My question is concerning my proof's validity in the theorem written below. If someone could take a moment and see if there is a flaw in it, I'd appreciate it.
Lemma. There are no natural numbers less than $1$.
Proof. Assume to the contrary that there are natural numbers less than $1$ and let $S$ consist of these numbers. By assumption, $S \neq \varnothing$ and $S \subseteq \mathbb{N}$, so by the well ordering principle, the natural number $m = \min{S}$ exists such that
$$ 0 < m < 1$$
If we multiply the above inequality by $m$, we get
$$0 < m^2 < m < 1$$
We see that $m^2$ is a natural number and it is less than $1$, so it belongs to $S$. But $m^2 < m$, which is a contradiction.
Hence, there are no natural numbers less than $1$.
$\blacksquare$
Theorem. If $m$ and $n$ are integers with $m < n$, then $m \leq n-1$.
Proof.

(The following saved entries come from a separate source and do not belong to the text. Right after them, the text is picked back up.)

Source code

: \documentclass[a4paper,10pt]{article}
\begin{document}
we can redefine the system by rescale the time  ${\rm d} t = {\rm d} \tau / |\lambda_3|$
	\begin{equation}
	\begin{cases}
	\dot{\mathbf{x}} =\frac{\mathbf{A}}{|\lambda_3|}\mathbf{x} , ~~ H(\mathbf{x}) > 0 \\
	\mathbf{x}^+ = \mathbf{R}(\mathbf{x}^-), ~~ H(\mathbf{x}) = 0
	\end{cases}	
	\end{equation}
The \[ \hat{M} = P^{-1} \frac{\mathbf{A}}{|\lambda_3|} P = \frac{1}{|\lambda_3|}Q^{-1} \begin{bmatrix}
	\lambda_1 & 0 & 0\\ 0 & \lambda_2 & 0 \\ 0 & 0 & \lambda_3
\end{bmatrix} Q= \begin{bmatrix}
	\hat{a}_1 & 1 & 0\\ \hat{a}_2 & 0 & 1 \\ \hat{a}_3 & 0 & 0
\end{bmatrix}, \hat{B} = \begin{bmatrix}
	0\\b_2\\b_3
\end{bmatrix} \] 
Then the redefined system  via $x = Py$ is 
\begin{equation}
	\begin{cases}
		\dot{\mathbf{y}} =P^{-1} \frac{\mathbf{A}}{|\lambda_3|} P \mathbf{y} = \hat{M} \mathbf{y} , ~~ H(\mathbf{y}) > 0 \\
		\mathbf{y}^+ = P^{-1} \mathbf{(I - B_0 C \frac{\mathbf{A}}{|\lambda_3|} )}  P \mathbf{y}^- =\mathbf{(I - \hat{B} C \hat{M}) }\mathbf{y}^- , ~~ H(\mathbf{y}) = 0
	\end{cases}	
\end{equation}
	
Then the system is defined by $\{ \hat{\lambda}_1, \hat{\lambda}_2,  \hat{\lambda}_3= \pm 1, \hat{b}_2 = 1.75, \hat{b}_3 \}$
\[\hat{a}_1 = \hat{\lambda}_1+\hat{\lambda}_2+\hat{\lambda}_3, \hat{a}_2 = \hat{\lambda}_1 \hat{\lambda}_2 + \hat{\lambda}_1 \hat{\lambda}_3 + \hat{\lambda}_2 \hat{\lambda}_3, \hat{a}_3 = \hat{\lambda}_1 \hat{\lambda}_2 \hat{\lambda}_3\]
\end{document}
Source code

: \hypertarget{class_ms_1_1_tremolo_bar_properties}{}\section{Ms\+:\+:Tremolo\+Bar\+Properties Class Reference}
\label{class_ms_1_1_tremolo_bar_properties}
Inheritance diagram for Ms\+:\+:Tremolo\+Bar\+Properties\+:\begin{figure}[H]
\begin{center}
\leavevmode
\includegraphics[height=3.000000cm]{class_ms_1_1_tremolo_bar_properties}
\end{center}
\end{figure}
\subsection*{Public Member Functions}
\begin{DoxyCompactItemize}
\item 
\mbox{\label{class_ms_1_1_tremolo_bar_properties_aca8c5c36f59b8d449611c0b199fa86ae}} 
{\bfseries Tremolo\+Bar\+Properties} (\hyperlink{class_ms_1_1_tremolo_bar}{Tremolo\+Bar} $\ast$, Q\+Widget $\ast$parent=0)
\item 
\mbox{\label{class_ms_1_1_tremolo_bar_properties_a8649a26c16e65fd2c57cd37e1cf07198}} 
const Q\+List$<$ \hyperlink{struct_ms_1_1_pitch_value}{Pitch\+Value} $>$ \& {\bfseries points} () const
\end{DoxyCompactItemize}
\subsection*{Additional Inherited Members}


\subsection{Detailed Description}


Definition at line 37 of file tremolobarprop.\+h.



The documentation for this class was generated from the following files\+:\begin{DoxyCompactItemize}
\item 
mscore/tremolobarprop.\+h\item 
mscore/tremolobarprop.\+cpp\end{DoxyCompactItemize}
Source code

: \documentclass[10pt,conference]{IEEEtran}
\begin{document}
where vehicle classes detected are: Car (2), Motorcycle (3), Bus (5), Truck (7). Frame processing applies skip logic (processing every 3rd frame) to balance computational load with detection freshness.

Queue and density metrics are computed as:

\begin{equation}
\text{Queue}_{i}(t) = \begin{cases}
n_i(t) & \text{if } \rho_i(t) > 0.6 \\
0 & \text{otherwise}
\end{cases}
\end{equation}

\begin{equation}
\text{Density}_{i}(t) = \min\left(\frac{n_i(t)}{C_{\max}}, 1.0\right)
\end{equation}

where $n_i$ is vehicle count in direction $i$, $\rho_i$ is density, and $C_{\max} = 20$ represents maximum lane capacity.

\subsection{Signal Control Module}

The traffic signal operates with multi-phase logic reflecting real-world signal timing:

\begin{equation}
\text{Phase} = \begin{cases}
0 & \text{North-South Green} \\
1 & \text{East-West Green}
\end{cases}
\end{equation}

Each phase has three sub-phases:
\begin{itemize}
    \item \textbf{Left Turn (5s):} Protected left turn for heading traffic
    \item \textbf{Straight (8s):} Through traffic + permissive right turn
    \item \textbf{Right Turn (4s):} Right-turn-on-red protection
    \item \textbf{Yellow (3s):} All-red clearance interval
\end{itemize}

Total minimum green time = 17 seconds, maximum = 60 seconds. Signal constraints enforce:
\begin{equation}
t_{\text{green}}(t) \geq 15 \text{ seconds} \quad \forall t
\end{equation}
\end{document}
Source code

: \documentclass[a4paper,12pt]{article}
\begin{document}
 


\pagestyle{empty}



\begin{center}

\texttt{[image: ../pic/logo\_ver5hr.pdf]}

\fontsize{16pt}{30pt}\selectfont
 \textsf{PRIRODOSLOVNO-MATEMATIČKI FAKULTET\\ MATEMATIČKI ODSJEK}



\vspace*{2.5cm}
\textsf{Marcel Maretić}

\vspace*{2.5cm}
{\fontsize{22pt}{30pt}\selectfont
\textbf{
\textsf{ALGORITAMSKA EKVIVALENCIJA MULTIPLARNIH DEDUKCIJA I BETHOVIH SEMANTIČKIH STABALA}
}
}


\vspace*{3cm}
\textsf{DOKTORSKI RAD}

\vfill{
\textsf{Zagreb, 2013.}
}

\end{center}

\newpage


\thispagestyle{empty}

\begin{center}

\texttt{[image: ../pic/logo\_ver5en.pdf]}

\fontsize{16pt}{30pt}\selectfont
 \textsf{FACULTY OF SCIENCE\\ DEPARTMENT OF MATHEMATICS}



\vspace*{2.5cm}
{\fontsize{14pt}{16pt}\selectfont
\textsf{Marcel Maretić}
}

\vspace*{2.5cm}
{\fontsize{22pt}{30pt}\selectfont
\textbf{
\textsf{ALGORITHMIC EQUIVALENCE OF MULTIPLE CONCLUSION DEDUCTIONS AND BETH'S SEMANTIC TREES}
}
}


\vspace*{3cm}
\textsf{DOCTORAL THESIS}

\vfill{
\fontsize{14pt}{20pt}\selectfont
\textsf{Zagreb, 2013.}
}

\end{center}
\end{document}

Assume to the contrary that $n-1 < m$. Then
$$n-1 < m < n$$
We observe that the length of this interval $(n-1, n)$ is $1$. If we let
\begin{align} \mathcal{l_1} &= |m - n + 1| \\ \mathcal{l_2} &= |n-m| \end{align}
which are the lengths of the subintervals $(n-1, m]$ and $(m,n)$.
Then because $\mathbb{Z}$ is closed under addition and multiplication, and because $\mathcal{l_1},\mathcal{l_2} > 0$, we see that $\mathcal{l_1}, \mathcal{l_2} \in \mathbb{N}.$
However, $\mathcal{l_1} + \mathcal{l_2} = 1$, so we must have
$$0<\mathcal{l_1} < 1 \thinspace \thinspace \thinspace \thinspace \text{and} \thinspace \thinspace \thinspace \thinspace 0<\mathcal{l_2} < 1$$
which contradict the above lemma that there are no natural numbers less than $1$.
Therefore, we must have $m \leq n-1$ whenever $m<n$.
$\blacksquare$
Corollary. There are no integers between two consecutive integers.
Edit I included a revision of my proof for the lemma, thanks to the commentators below.
Edit 2 I edited the proof to the above lemma to exclude the peano axioms, which is very important to me, since the textbook from which this problem came does not discuss them. The proof is now accessible to anyone beginning elementary number theory.